- **PROVIDED INFORMATION**

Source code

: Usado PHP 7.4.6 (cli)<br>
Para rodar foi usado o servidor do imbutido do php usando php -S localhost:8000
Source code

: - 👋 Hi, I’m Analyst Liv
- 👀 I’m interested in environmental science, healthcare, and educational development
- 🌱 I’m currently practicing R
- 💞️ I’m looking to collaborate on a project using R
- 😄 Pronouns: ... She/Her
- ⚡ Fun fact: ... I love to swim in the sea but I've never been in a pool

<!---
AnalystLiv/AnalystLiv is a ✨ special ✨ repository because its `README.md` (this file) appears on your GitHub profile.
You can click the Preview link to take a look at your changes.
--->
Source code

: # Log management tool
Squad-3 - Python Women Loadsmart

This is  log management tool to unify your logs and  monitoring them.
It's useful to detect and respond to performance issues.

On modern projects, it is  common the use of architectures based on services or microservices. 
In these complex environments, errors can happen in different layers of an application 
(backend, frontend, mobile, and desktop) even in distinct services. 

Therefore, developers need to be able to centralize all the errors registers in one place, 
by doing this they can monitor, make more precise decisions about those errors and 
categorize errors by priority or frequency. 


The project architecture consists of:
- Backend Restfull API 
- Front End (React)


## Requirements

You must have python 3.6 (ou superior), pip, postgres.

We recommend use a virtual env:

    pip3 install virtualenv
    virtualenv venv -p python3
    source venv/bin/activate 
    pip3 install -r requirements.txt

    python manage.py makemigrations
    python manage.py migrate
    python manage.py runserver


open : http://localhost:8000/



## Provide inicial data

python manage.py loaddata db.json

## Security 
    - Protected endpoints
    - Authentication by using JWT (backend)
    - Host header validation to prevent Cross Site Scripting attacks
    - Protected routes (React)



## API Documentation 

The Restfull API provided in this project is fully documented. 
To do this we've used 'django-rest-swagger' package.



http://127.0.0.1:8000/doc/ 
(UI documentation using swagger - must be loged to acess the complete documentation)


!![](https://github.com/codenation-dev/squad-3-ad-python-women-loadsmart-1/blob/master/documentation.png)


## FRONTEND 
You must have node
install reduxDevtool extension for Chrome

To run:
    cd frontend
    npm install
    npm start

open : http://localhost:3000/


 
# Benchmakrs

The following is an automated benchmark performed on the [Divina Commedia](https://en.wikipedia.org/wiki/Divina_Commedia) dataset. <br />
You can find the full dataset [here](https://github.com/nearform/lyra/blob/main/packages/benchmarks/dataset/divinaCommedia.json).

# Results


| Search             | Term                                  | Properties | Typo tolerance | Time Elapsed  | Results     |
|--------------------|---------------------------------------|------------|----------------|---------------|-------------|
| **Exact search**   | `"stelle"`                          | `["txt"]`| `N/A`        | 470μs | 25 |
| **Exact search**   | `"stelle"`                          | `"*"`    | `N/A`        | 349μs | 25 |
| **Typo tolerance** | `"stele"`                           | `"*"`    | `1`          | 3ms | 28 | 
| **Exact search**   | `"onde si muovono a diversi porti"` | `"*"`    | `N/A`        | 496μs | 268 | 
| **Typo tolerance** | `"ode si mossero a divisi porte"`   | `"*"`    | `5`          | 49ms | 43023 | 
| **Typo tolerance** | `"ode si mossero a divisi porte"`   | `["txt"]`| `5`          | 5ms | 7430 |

- **WHAT NEEDS TO BE DONE**
Could you quote the material above in full, exactly as it stands?

- **RESULT**
Source code

: Usado PHP 7.4.6 (cli)<br>
Para rodar foi usado o servidor do imbutido do php usando php -S localhost:8000
Source code

: - 👋 Hi, I’m Analyst Liv
- 👀 I’m interested in environmental science, healthcare, and educational development
- 🌱 I’m currently practicing R
- 💞️ I’m looking to collaborate on a project using R
- 😄 Pronouns: ... She/Her
- ⚡ Fun fact: ... I love to swim in the sea but I've never been in a pool

<!---
AnalystLiv/AnalystLiv is a ✨ special ✨ repository because its `README.md` (this file) appears on your GitHub profile.
You can click the Preview link to take a look at your changes.
--->
Source code

: # Log management tool
Squad-3 - Python Women Loadsmart

This is  log management tool to unify your logs and  monitoring them.
It's useful to detect and respond to performance issues.

On modern projects, it is  common the use of architectures based on services or microservices. 
In these complex environments, errors can happen in different layers of an application 
(backend, frontend, mobile, and desktop) even in distinct services. 

Therefore, developers need to be able to centralize all the errors registers in one place, 
by doing this they can monitor, make more precise decisions about those errors and 
categorize errors by priority or frequency. 


The project architecture consists of:
- Backend Restfull API 
- Front End (React)


## Requirements

You must have python 3.6 (ou superior), pip, postgres.

We recommend use a virtual env:

    pip3 install virtualenv
    virtualenv venv -p python3
    source venv/bin/activate 
    pip3 install -r requirements.txt

    python manage.py makemigrations
    python manage.py migrate
    python manage.py runserver


open : http://localhost:8000/



## Provide inicial data

python manage.py loaddata db.json

## Security 
    - Protected endpoints
    - Authentication by using JWT (backend)
    - Host header validation to prevent Cross Site Scripting attacks
    - Protected routes (React)



## API Documentation 

The Restfull API provided in this project is fully documented. 
To do this we've used 'django-rest-swagger' package.



http://127.0.0.1:8000/doc/ 
(UI documentation using swagger - must be loged to acess the complete documentation)


!![](https://github.com/codenation-dev/squad-3-ad-python-women-loadsmart-1/blob/master/documentation.png)


## FRONTEND 
You must have node
install reduxDevtool extension for Chrome

To run:
    cd frontend
    npm install
    npm start

open : http://localhost:3000/


 
# Benchmakrs

The following is an automated benchmark performed on the [Divina Commedia](https://en.wikipedia.org/wiki/Divina_Commedia) dataset. <br />
You can find the full dataset [here](https://github.com/nearform/lyra/blob/main/packages/benchmarks/dataset/divinaCommedia.json).

# Results


| Search             | Term                                  | Properties | Typo tolerance | Time Elapsed  | Results     |
|--------------------|---------------------------------------|------------|----------------|---------------|-------------|
| **Exact search**   | `"stelle"`                          | `["txt"]`| `N/A`        | 470μs | 25 |
| **Exact search**   | `"stelle"`                          | `"*"`    | `N/A`        | 349μs | 25 |
| **Typo tolerance** | `"stele"`                           | `"*"`    | `1`          | 3ms | 28 | 
| **Exact search**   | `"onde si muovono a diversi porti"` | `"*"`    | `N/A`        | 496μs | 268 | 
| **Typo tolerance** | `"ode si mossero a divisi porte"`   | `"*"`    | `5`          | 49ms | 43023 | 
| **Typo tolerance** | `"ode si mossero a divisi porte"`   | `["txt"]`| `5`          | 5ms | 7430 |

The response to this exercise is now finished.